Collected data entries

*-*-*

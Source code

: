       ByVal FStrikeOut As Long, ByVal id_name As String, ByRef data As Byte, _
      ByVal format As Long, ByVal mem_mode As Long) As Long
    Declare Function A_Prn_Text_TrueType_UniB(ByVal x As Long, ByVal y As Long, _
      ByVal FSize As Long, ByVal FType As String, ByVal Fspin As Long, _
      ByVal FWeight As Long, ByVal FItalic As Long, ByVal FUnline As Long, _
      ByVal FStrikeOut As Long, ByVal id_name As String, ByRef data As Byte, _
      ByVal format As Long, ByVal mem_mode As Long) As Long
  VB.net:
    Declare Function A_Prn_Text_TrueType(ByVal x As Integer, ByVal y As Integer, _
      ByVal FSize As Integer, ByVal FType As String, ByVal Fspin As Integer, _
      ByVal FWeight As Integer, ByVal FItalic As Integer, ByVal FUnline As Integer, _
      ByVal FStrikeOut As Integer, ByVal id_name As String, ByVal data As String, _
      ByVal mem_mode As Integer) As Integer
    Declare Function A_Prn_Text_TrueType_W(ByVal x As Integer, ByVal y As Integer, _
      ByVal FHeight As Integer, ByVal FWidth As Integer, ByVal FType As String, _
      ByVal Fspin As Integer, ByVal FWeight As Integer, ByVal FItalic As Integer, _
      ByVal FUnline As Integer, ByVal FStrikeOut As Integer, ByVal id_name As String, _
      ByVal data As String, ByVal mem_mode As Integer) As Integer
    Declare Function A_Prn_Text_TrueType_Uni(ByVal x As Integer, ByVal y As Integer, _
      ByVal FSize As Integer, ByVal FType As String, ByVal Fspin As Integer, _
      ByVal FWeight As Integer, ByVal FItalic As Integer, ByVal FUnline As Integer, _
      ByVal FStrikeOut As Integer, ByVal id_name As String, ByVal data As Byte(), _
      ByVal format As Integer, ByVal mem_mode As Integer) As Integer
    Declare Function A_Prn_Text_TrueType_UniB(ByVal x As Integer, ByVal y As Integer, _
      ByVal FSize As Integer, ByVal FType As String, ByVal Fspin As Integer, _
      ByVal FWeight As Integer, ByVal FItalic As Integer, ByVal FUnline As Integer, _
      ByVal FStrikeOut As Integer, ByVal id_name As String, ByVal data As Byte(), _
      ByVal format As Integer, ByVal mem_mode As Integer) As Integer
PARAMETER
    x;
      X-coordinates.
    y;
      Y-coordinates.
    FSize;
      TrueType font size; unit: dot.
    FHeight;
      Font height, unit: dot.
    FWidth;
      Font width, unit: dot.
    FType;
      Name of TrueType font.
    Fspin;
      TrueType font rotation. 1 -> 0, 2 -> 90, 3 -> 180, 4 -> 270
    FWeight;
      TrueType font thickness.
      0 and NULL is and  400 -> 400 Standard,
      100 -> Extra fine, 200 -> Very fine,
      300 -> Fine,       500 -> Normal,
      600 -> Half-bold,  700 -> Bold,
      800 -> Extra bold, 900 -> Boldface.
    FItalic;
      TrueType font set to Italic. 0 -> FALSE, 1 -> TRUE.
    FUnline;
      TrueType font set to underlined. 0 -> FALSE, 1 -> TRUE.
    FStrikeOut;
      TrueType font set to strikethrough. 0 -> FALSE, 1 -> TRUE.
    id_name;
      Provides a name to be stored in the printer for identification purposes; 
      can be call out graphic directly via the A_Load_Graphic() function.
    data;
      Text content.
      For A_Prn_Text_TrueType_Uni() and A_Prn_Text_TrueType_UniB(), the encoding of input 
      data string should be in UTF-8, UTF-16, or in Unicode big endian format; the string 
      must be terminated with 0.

*-*-*

Exercise description >> Please report only the count of lines in the entries above where the word "Byte" appears.

Response for this exercise >> 4